November 28, 2012 at 9:03 am
Hi,
After reading Gail Shaws articles about performance issue finding, I thought i'd give it a go myself.
While playing around with different NC indexes to no avail, I wanted to change the PK to include more columns. Unfortunately I can't. The second column I want to include is nullable. I cannot alter the column because a statistic is dependent on it.
In Object Viewer I noticed that there are a lot of statistics on this table.
SELECT COUNT(*)
FROM sys.stats
WHERE OBJECT_NAME(OBJECT_ID) = '<my table>'
Returns 246. Names start with _dta_ or _WA_sys.
I pretty sure dta stats are created by Database Tuning Advisor, but I don't know what the other one is.
So what I was wondering....
1)Is this a normal amount?
2)Can I safely drop all these?
3)If I do, do I have to create them all again?
4)How can I best go about altering my column?
5)Why did DTA create so many?
6)Where'd the _WA_sys stats come from?
Working with SQL 2005 on this dev box.
BTW, I don't know who ran DTA and commited the changes.
November 28, 2012 at 9:10 am
The _WA_Sys stats are automatically created by SQL Server.
You can drop them if you want. SQL will recreate them if it needs. The _dta stats were created when someone ran the database tuning adviser and accepted its suggestions.
btw, I would not recommend you go and add more columns to your PK. The primary key is the unique key for the table, it should just be the column or set of columns that uniquely identifies a row and nothing more.
Gail Shaw
Microsoft Certified Master: SQL Server, MVP, M.Sc (Comp Sci)
SQL In The Wild: Discussions on DB performance with occasional diversions into recoverability
November 29, 2012 at 2:24 am
Thanks for replying.
So having so many statistics on a table with (36 cols) is normal or at least not unusual?

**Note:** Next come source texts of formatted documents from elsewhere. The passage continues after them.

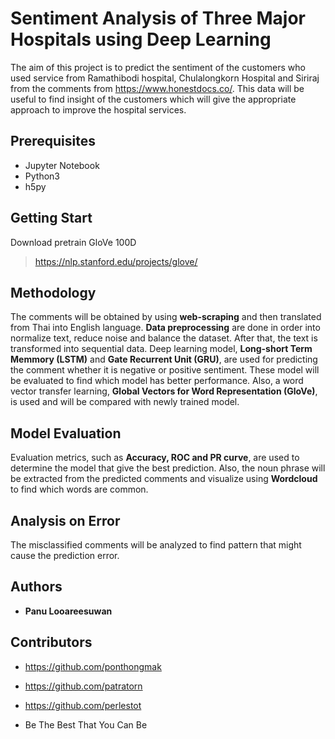 # Sentiment Analysis of Three Major Hospitals using Deep Learning

The aim of this project is to predict the sentiment of the customers who used service from Ramathibodi hospital, Chulalongkorn Hospital and Siriraj from the comments from https://www.honestdocs.co/. This data will be useful to find insight of the customers which will give the appropriate approach to improve the hospital services.

## Prerequisites

- Jupyter Notebook
- Python3
- h5py

## Getting Start

Download pretrain GloVe 100D
> https://nlp.stanford.edu/projects/glove/

## Methodology

The comments will be obtained by using **web-scraping** and then translated from Thai into English language. **Data preprocessing** are done in order into normalize text, reduce noise and balance the dataset. After that, the text is transformed into sequential data. Deep learning model, **Long-short Term Memmory (LSTM)** and **Gate Recurrent Unit (GRU)**, are used for predicting the comment whether it is negative or positive sentiment. These model will be evaluated to find which model has better performance. Also, a word vector transfer learning, **Global Vectors for Word Representation (GloVe)**, is used and will be compared with newly trained model.

## Model Evaluation

Evaluation metrics, such as **Accuracy, ROC and PR curve**, are used to determine the model that give the best prediction. Also, the noun phrase will be extracted from the predicted comments and visualize using **Wordcloud** to find which words are common.

## Analysis on Error

The misclassified comments will be analyzed to find pattern that might cause the prediction error.

## Authors

* **Panu Looareesuwan** 

## Contributors

* https://github.com/ponthongmak
* https://github.com/patratorn
* https://github.com/perlestot




* Be The Best That You Can Be

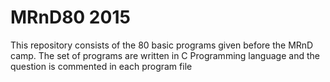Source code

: # MRnD80 2015

This repository consists of the 80 basic programs given before the MRnD camp.
The set of programs are written in C Programming language and the question is commented in each program file

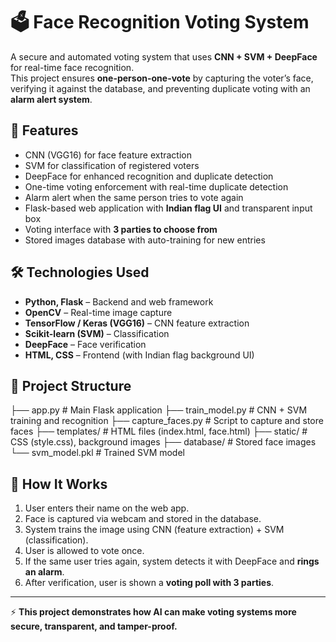 # 🗳️ Face Recognition Voting System  

A secure and automated voting system that uses **CNN + SVM + DeepFace** for real-time face recognition.  
This project ensures **one-person-one-vote** by capturing the voter’s face, verifying it against the database, and preventing duplicate voting with an **alarm alert system**.  

## 🚀 Features  
- CNN (VGG16) for face feature extraction  
- SVM for classification of registered voters  
- DeepFace for enhanced recognition and duplicate detection  
- One-time voting enforcement with real-time duplicate detection  
- Alarm alert when the same person tries to vote again  
- Flask-based web application with **Indian flag UI** and transparent input box  
- Voting interface with **3 parties to choose from**  
- Stored images database with auto-training for new entries  

## 🛠️ Technologies Used  
- **Python, Flask** – Backend and web framework  
- **OpenCV** – Real-time image capture  
- **TensorFlow / Keras (VGG16)** – CNN feature extraction  
- **Scikit-learn (SVM)** – Classification  
- **DeepFace** – Face verification  
- **HTML, CSS** – Frontend (with Indian flag background UI)  

## 📂 Project Structure  
├── app.py # Main Flask application
├── train_model.py # CNN + SVM training and recognition
├── capture_faces.py # Script to capture and store faces
├── templates/ # HTML files (index.html, face.html)
├── static/ # CSS (style.css), background images
├── database/ # Stored face images
└── svm_model.pkl # Trained SVM model


## 🎯 How It Works  
1. User enters their name on the web app.  
2. Face is captured via webcam and stored in the database.  
3. System trains the image using CNN (feature extraction) + SVM (classification).  
4. User is allowed to vote once.  
5. If the same user tries again, system detects it with DeepFace and **rings an alarm**.  
6. After verification, user is shown a **voting poll with 3 parties**.  

---

⚡ **This project demonstrates how AI can make voting systems more secure, transparent, and tamper-proof.**  
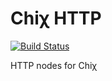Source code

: Chiχ HTTP
=========

[![Build Status](https://travis-ci.org/nodule/http.png)](https://travis-ci.org/nodule/http)

HTTP nodes for Chiχ


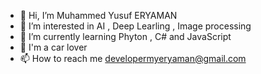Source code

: - 👋 Hi, I’m Muhammed Yusuf ERYAMAN
- 👀 I’m interested in AI , Deep Learling , Image processing 
- 🌱 I’m currently learning Phyton , C# and JavaScript 
- 🚗 I'm a car lover
- 📫 How to reach me developermyeryaman@gmail.com
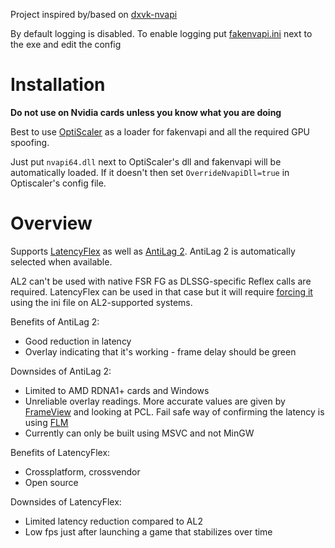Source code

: Project inspired by/based on [dxvk-nvapi](https://github.com/jp7677/dxvk-nvapi/)

By default logging is disabled. To enable logging put [fakenvapi.ini](fakenvapi.ini) next to the exe and edit the config

# Installation
**Do not use on Nvidia cards unless you know what you are doing**

Best to use [OptiScaler](https://github.com/cdozdil/OptiScaler/blob/master/Spoofing.md#nvapi) as a loader for fakenvapi and all the required GPU spoofing. 

Just put `nvapi64.dll` next to OptiScaler's dll and fakenvapi will be automatically loaded. If it doesn't then set ``OverrideNvapiDll=true`` in Optiscaler's config file. 

# Overview
Supports [LatencyFlex](https://github.com/ishitatsuyuki/LatencyFleX) as well as [AntiLag 2](https://github.com/GPUOpen-LibrariesAndSDKs/AntiLag2-SDK).
AntiLag 2 is automatically selected when available.

AL2 can't be used with native FSR FG as DLSSG-specific Reflex calls are required. LatencyFlex can be used in that case but it will require [forcing it](https://github.com/FakeMichau/fakenvapi/blob/master/fakenvapi.ini#L7C1-L7C18) using the ini file on AL2-supported systems.

Benefits of AntiLag 2:
 - Good reduction in latency
 - Overlay indicating that it's working - frame delay should be green
 
Downsides of AntiLag 2:
 - Limited to AMD RDNA1+ cards and Windows
 - Unreliable overlay readings. More accurate values are given by [FrameView](https://www.nvidia.com/en-us/geforce/technologies/frameview/) and looking at PCL. Fail safe way of confirming the latency is using [FLM](https://github.com/GPUOpen-Tools/frame_latency_meter/releases)
 - Currently can only be built using MSVC and not MinGW
&nbsp;

Benefits of LatencyFlex:
 - Crossplatform, crossvendor
 - Open source

Downsides of LatencyFlex:
 - Limited latency reduction compared to AL2
 - Low fps just after launching a game that stabilizes over time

No bloat or overhead involved?
As for the PK, one of the indexes I was trying was a unique index with the PK column (CompNr Char(14)!!) plus another column (CustNr Int) which is involved in 2 joins. I think this would be a suitable candidate for a composite PK.
Turns out just dropping the existing nonclustered index on CustNr gives me 3x better performance. 3205 scans now 1 (Clustered index scan, 500000+rows 76%) and reads dropped from 502017 to 31760.
Btw, do you know where I can find documentation on Retrace? My searches just lead me back to the blog you posted. In the mean time I just grab the left 25-50 of textdata and group by that.
November 29, 2012 at 3:17 am
MOC Ewez (11/29/2012)
So having so many statistics on a table with (36 cols) is normal or at least not unusual?
Depends. 🙂 If there are duplicate stats (between the dta and the auto-created), then you can drop the duplicate stats.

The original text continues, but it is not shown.